Problem to work on>
Go through the material and pull out every line with the string "UiText" in it.

____

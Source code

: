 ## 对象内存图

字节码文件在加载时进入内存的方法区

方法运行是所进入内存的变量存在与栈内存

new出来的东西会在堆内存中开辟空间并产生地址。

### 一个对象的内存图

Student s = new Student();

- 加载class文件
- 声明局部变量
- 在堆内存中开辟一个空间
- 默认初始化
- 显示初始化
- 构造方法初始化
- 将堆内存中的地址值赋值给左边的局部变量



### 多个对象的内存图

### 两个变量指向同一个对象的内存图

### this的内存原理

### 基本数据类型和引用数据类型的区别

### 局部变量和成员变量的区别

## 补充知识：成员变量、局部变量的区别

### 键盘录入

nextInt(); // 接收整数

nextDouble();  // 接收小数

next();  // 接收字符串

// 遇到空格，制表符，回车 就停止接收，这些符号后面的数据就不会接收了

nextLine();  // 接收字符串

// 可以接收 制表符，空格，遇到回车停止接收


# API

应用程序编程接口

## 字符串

____

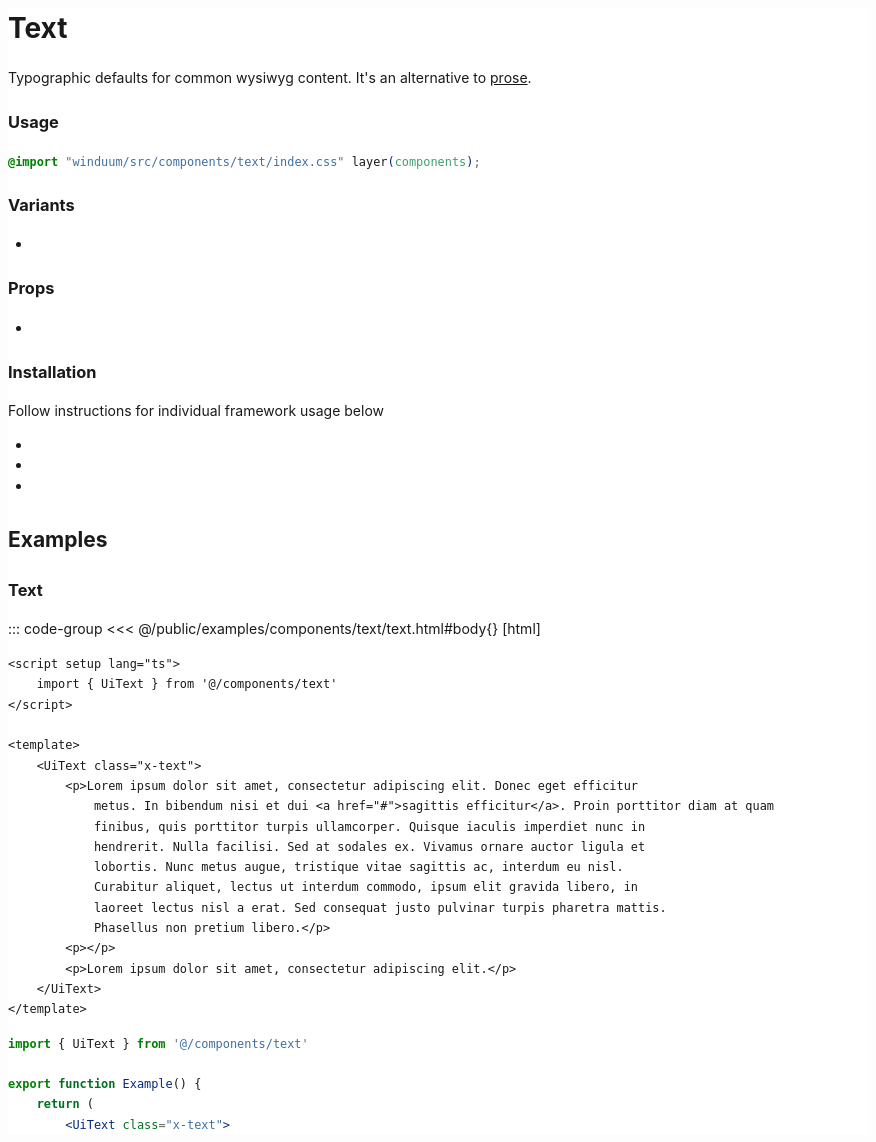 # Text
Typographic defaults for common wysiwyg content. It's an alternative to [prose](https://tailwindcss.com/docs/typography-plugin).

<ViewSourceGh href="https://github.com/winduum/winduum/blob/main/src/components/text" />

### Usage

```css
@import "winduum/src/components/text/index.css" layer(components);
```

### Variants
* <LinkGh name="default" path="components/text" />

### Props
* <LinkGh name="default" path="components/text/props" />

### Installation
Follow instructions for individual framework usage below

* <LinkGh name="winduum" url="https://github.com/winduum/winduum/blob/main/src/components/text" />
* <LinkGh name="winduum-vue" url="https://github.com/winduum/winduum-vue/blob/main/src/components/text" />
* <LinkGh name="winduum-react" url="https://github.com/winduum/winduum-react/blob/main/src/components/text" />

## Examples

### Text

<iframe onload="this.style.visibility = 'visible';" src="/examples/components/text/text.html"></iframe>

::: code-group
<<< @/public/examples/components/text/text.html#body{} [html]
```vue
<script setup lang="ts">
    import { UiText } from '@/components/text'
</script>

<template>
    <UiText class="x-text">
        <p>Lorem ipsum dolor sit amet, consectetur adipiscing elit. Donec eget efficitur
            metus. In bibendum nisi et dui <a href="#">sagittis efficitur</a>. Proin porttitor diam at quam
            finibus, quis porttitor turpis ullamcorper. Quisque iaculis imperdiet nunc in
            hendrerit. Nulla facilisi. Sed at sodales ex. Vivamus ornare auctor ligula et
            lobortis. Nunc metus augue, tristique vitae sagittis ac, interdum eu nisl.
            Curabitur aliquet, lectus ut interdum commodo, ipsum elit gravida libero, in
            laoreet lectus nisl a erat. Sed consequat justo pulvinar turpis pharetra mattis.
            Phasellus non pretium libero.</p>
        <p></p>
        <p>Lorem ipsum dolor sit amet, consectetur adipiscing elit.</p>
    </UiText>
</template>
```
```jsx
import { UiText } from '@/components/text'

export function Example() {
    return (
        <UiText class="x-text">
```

____

Output below>
    import { UiText } from '@/components/text'
    <UiText class="x-text">
    </UiText>
import { UiText } from '@/components/text'
        <UiText class="x-text">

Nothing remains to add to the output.